* **Stored data**:
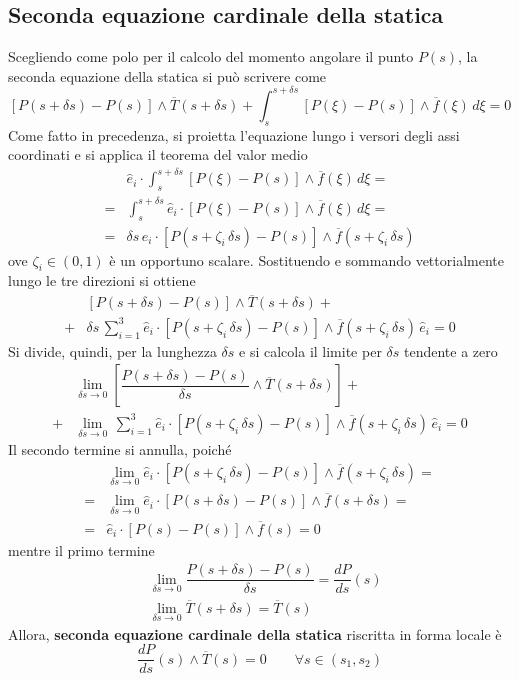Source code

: \subsection{Seconda equazione cardinale della statica}
Scegliendo come polo per il calcolo del momento angolare il punto $P(s)$, la seconda equazione della statica si può scrivere come
\[
[P(s+\delta s) - P(s)] \wedge \overline{T}(s+\delta s) + \int_s^{s+\delta s} [P(\xi) - P(s)]\wedge \overline{f}(\xi)\,d\xi = 0
\]
Come fatto in precedenza, si proietta l'equazione lungo i versori degli assi coordinati e si applica il teorema del valor medio
\begin{align*}
&\hat{e}_i \cdot \int_s^{s+\delta s} [P(\xi) - P(s)]\wedge \overline{f}(\xi)\,d\xi =\\ =&\int_s^{s+\delta s} \hat{e}_i \cdot [P(\xi) - P(s)]\wedge \overline{f}(\xi)\,d\xi =\\=& \delta s\,\hat{e}_i \cdot [P(s+\zeta_i\,\delta s) - P(s)] \wedge \overline{f}(s+\zeta_i\,\delta s)
\end{align*}
ove $\zeta_i \in (0,1)$ è un opportuno scalare. Sostituendo e sommando vettorialmente lungo le tre direzioni si ottiene
\begin{align*}
&[P(s+\delta s) - P(s)] \wedge \overline{T}(s+\delta s) +\\+& \delta s\,\sum_{i=1}^3 \hat{e}_i \cdot [P(s + \zeta_i\,\delta s) - P(s)]\wedge \overline{f}(s + \zeta_i\,\delta s)\,\hat{e}_i = 0
\end{align*}
Si divide, quindi, per la lunghezza $\delta s$ e si calcola il limite per $\delta s$ tendente a zero
\begin{align*}
&\lim_{\delta s\to 0} \left[ \dfrac{P(s+\delta s) - P(s)}{\delta s} \wedge \overline{T}(s + \delta s)\right] +\\
+&\lim_{\delta s\to 0} \,\sum_{i=1}^3 \hat{e}_i \cdot [P(s+\zeta_i\,\delta s) - P(s)]\wedge \overline{f}(s+\zeta_i\,\delta s)\,\hat{e}_i = 0
\end{align*}
Il secondo termine si annulla, poiché
\begin{align*}
&\lim_{\delta s\to 0} \hat{e}_i \cdot [P(s + \zeta_i\,\delta s) - P(s)] \wedge \overline{f}(s+\zeta_i\,\delta s) =\\
=& \lim_{\delta s \to 0} \hat{e}_i \cdot [P(s + \delta s) - P(s)] \wedge \overline{f}(s+\delta s) =\\
=& \hat{e}_i \cdot [P(s) - P(s)]\wedge \overline{f}(s) = 0
\end{align*}
mentre il primo termine
\begin{align*}
&\lim_{\delta s \to 0} \dfrac{P(s+\delta s) - P(s)}{\delta s} = \dfrac{dP}{ds}(s)\\[1.5ex]
&\lim_{\delta s \to 0} \overline{T}(s+\delta s) = \overline{T}(s)
\end{align*}
Allora, \textbf{seconda equazione cardinale della statica} riscritta in forma locale è
\begin{equation}
\label{eq:seconda_eq_cardinale_statica}
\dfrac{dP}{ds}(s) \wedge \overline{T}(s) = 0\qquad \forall s\in (s_1, s_2)
\end{equation}

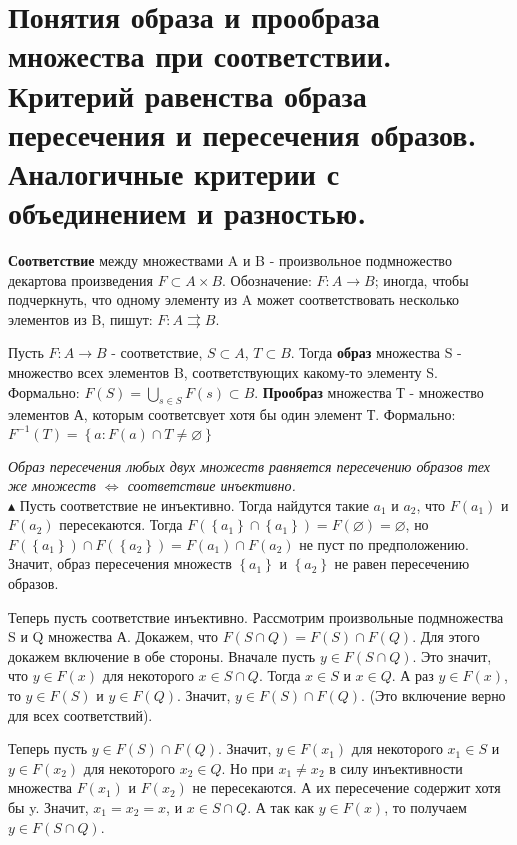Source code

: \setcounter{section}{6}

\section{Понятия образа и прообраза множества при соответствии. Критерий равенства образа пересечения и пересечения образов. Аналогичные критерии с объединением и разностью.} 
\textbf{Соответствие} между множествами A и B - произвольное подмножество декартова произведения $F \subset A \times B$. Обозначение: $F: A \to B$; иногда, чтобы подчеркнуть, что одному элементу из A может соответствовать несколько элементов из B, пишут: $F:A\rightrightarrows B$. 
\\
\par
Пусть $F: A \to B$ - соответствие, $S \subset A$, $T \subset B$. Тогда \textbf{образ} множества S - множество всех элементов B, соответствующих какому-то элементу S. Формально: $F(S) = \bigcup_{s \in S} F(s) \subset B $. \textbf{Прообраз} множества Т - множество элементов А, которым соответсвует хотя бы один элемент Т. Формально: $F^{-1}(T) = \left\{ a: F(a) \cap T \neq \varnothing \right\}$ 
\\
\par
\emph{ Образ пересечения любых двух множеств равняется пересечению образов тех же множеств $\iff$ соответствие инъективно. } 
\\
$\blacktriangle$
Пусть соответствие не инъективно. Тогда найдутся такие $a_1$ и $a_2$, что $F(a_1)$ и $F(a_2)$ пересекаются. Тогда $F(\left\{a_1\right\} \cap \left\{a_1\right\}) = F(\varnothing) = \varnothing$, но $F(\left\{a_1\right\}) \cap F(\left\{a_2\right\}) = F(a_1) \cap F(a_2)$ не пуст по предположению. Значит, образ пересечения множеств $\left\{ a_1\right\}$ и $\left\{ a_2\right\}$ не равен пересечению образов. \par
Теперь пусть соответствие инъективно. Рассмотрим произвольные подмножества S и Q множества А. Докажем, что $F(S \cap Q) = F(S) \cap F(Q)$. Для этого докажем включение в обе стороны. Вначале пусть $y \in F(S \cap Q)$. Это значит, что $y \in F(x)$ для некоторого $x \in S \cap Q$. Тогда $x \in S$ и $x \in Q$. А раз $y \in F(x)$, то $y \in F(S)$ и $y \in F(Q)$. Значит, $y \in F(S) \cap F(Q)$. (Это включение верно для всех соответствий). \par
Теперь пусть $y \in F(S) \cap F(Q)$. Значит, $y \in F(x_1)$ для некоторого $x_1 \in S$ и $y \in F(x_2)$ для некоторого $x_2 \in Q$. Но при $x_1 \neq x_2$ в силу инъективности множества $F(x_1)$ и $F(x_2)$ не пересекаются. А их пересечение содержит хотя бы y. Значит, $x_1 = x_2 = x$, и $x \in S \cap Q$. А так как $y \in F(x)$, то получаем $y \in F(S \cap Q)$.
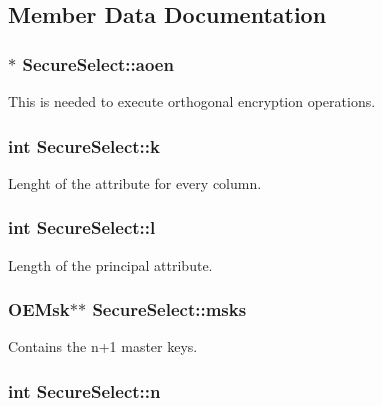 \subsection{Member Data Documentation}
\hypertarget{classSecureSelect_ace499f63f2609b19c429bee5638db42d}{
\subsubsection[{aoen}]{$\ast$ Secure\-Select\-::aoen}}\label{classSecureSelect_ace499f63f2609b19c429bee5638db42d}
This is needed to execute orthogonal encryption operations. \hypertarget{classSecureSelect_aa9172d68f4a5f9aef784703878e2c352}{
\subsubsection[{k}]{\setlength{\rightskip}{0pt plus 5cm}int Secure\-Select\-::k}}\label{classSecureSelect_aa9172d68f4a5f9aef784703878e2c352}
Lenght of the attribute for every column. \hypertarget{classSecureSelect_a010ed62263ff19f8b07dfaa298962f24}{
\subsubsection[{l}]{\setlength{\rightskip}{0pt plus 5cm}int Secure\-Select\-::l}}\label{classSecureSelect_a010ed62263ff19f8b07dfaa298962f24}
Length of the principal attribute. \hypertarget{classSecureSelect_a8f1233a931a2dce84a7f9588721d8301}{
\subsubsection[{msks}]{\setlength{\rightskip}{0pt plus 5cm}O\-E\-Msk$\ast$$\ast$ Secure\-Select\-::msks}}\label{classSecureSelect_a8f1233a931a2dce84a7f9588721d8301}
Contains the n+1 master keys. \hypertarget{classSecureSelect_a0834ef0de36dad948cec8d54fc89aada}{
\subsubsection[{n}]{\setlength{\rightskip}{0pt plus 5cm}int Secure\-Select\-::n}}\label{classSecureSelect_a0834ef0de36dad948cec8d54fc89aada}

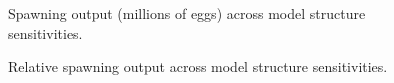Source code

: \documentclass[
]{scrartcl}
\begin{document}
\begin{figure}


\caption{\label{fig-sens_model_spout}Spawning output (millions of eggs)
across model structure sensitivities.}

\end{figure}%

\begin{figure}


\caption{\label{fig-sens_model_status}Relative spawning output across
model structure sensitivities.}

\end{figure}%
\end{document}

* **What to work on**:
Search the entries above for the string "attribute", and report each line where it occurs.

* **Your response**:
Lenght of the attribute for every column. \hypertarget{classSecureSelect_a010ed62263ff19f8b07dfaa298962f24}{
Length of the principal attribute. \hypertarget{classSecureSelect_a8f1233a931a2dce84a7f9588721d8301}{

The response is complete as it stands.